- TASK GOAL: Copy exactly the lines of the data below that run from the line holding "- Document or image clustering" through the line holding "- **BuildExportJob**: Asynchronous", both ends included.

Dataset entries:
Content starts

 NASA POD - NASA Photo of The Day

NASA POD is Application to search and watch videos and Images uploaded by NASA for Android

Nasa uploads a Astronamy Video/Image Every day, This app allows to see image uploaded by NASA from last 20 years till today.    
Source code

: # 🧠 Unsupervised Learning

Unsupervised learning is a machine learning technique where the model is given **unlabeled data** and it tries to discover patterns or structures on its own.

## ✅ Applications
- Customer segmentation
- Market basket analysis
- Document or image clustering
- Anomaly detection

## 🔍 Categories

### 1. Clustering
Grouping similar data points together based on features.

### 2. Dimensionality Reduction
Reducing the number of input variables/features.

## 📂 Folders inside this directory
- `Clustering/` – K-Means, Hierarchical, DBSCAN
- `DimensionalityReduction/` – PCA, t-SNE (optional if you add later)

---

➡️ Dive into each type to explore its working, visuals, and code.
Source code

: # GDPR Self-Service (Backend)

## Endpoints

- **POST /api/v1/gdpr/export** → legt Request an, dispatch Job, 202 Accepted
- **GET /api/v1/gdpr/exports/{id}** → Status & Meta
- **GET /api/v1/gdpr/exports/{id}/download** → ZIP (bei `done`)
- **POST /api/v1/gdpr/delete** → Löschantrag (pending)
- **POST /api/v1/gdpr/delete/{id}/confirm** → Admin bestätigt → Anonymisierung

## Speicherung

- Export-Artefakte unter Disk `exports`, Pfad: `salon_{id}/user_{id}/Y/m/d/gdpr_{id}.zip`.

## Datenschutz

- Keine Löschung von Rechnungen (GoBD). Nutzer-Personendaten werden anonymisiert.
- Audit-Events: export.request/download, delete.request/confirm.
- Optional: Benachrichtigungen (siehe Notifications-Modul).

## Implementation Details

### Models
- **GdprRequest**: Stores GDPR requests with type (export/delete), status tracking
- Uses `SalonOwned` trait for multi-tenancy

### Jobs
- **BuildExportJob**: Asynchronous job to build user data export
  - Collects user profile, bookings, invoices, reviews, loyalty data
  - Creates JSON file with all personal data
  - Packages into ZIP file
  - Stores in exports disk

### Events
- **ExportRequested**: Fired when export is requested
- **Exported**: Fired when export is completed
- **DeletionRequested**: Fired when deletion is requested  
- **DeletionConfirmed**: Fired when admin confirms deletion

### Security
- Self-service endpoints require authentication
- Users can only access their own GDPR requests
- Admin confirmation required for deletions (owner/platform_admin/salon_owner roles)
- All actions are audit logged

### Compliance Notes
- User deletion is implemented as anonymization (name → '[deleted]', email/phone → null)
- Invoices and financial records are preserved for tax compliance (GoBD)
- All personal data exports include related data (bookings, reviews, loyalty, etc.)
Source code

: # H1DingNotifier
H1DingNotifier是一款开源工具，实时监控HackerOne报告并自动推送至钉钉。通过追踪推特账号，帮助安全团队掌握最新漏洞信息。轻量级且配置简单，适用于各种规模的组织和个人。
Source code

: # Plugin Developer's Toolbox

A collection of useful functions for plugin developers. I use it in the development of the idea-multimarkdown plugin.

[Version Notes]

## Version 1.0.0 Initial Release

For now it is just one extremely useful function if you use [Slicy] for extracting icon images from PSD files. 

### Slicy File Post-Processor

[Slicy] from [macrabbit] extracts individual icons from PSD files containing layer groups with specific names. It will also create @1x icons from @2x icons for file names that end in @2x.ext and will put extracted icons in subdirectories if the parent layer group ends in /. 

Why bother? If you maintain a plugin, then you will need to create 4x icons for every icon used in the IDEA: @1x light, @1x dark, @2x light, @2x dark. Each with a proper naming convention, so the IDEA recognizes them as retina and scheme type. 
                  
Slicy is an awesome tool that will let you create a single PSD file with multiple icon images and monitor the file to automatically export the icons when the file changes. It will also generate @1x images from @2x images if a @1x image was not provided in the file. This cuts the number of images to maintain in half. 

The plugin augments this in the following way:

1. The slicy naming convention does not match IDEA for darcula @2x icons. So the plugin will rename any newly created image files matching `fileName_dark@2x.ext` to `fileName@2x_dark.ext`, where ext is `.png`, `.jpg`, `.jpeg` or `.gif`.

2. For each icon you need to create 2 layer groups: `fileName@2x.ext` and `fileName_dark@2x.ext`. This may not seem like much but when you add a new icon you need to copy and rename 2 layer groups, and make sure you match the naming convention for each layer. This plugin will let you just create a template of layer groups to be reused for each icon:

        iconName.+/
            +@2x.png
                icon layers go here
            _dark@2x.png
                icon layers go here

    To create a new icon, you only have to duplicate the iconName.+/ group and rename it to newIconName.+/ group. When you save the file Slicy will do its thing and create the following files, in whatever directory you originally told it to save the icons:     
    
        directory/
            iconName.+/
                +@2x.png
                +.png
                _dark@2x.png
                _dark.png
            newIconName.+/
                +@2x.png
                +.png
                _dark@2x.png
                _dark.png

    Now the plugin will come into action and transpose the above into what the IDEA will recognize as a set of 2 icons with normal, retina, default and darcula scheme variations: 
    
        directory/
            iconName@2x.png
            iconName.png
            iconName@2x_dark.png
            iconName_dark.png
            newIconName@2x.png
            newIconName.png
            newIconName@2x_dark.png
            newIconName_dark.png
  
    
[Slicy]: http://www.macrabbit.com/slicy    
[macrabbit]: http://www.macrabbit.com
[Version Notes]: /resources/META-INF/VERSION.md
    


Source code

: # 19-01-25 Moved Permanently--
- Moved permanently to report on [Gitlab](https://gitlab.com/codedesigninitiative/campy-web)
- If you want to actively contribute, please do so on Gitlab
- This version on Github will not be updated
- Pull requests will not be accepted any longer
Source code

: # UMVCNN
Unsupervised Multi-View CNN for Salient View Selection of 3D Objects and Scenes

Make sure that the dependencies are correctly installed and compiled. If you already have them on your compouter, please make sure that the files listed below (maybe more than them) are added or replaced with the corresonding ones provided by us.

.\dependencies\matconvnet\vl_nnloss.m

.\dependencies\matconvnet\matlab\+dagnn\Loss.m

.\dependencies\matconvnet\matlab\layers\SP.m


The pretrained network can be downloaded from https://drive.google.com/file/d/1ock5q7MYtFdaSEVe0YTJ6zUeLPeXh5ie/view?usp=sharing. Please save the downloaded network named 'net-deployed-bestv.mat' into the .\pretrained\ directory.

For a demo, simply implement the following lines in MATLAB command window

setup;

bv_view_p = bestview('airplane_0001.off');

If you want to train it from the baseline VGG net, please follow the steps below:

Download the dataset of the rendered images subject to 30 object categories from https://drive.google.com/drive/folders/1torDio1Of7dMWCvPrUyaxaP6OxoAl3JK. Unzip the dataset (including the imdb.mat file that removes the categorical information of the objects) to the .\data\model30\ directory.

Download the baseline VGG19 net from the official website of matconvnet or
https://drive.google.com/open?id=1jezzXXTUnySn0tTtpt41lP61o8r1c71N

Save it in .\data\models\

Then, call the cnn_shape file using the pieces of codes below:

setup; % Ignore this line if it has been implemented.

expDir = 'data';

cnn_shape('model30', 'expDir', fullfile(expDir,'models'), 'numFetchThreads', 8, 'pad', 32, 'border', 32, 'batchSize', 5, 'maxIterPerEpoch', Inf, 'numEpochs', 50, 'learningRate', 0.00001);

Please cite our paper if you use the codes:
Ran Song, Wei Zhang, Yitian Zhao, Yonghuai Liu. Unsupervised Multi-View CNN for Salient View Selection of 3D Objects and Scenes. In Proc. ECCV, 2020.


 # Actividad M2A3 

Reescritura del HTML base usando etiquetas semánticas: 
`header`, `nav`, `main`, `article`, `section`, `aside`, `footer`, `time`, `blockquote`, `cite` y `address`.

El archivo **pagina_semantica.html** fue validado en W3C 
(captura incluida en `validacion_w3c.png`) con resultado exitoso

Content ends

- RESPONSE TO THIS EXERCISE:
- Document or image clustering
- Anomaly detection

## 🔍 Categories

### 1. Clustering
Grouping similar data points together based on features.

### 2. Dimensionality Reduction
Reducing the number of input variables/features.

## 📂 Folders inside this directory
- `Clustering/` – K-Means, Hierarchical, DBSCAN
- `DimensionalityReduction/` – PCA, t-SNE (optional if you add later)

---

➡️ Dive into each type to explore its working, visuals, and code.
Source code

: # GDPR Self-Service (Backend)

## Endpoints

- **POST /api/v1/gdpr/export** → legt Request an, dispatch Job, 202 Accepted
- **GET /api/v1/gdpr/exports/{id}** → Status & Meta
- **GET /api/v1/gdpr/exports/{id}/download** → ZIP (bei `done`)
- **POST /api/v1/gdpr/delete** → Löschantrag (pending)
- **POST /api/v1/gdpr/delete/{id}/confirm** → Admin bestätigt → Anonymisierung

## Speicherung

- Export-Artefakte unter Disk `exports`, Pfad: `salon_{id}/user_{id}/Y/m/d/gdpr_{id}.zip`.

## Datenschutz

- Keine Löschung von Rechnungen (GoBD). Nutzer-Personendaten werden anonymisiert.
- Audit-Events: export.request/download, delete.request/confirm.
- Optional: Benachrichtigungen (siehe Notifications-Modul).

## Implementation Details

### Models
- **GdprRequest**: Stores GDPR requests with type (export/delete), status tracking
- Uses `SalonOwned` trait for multi-tenancy

### Jobs
- **BuildExportJob**: Asynchronous job to build user data export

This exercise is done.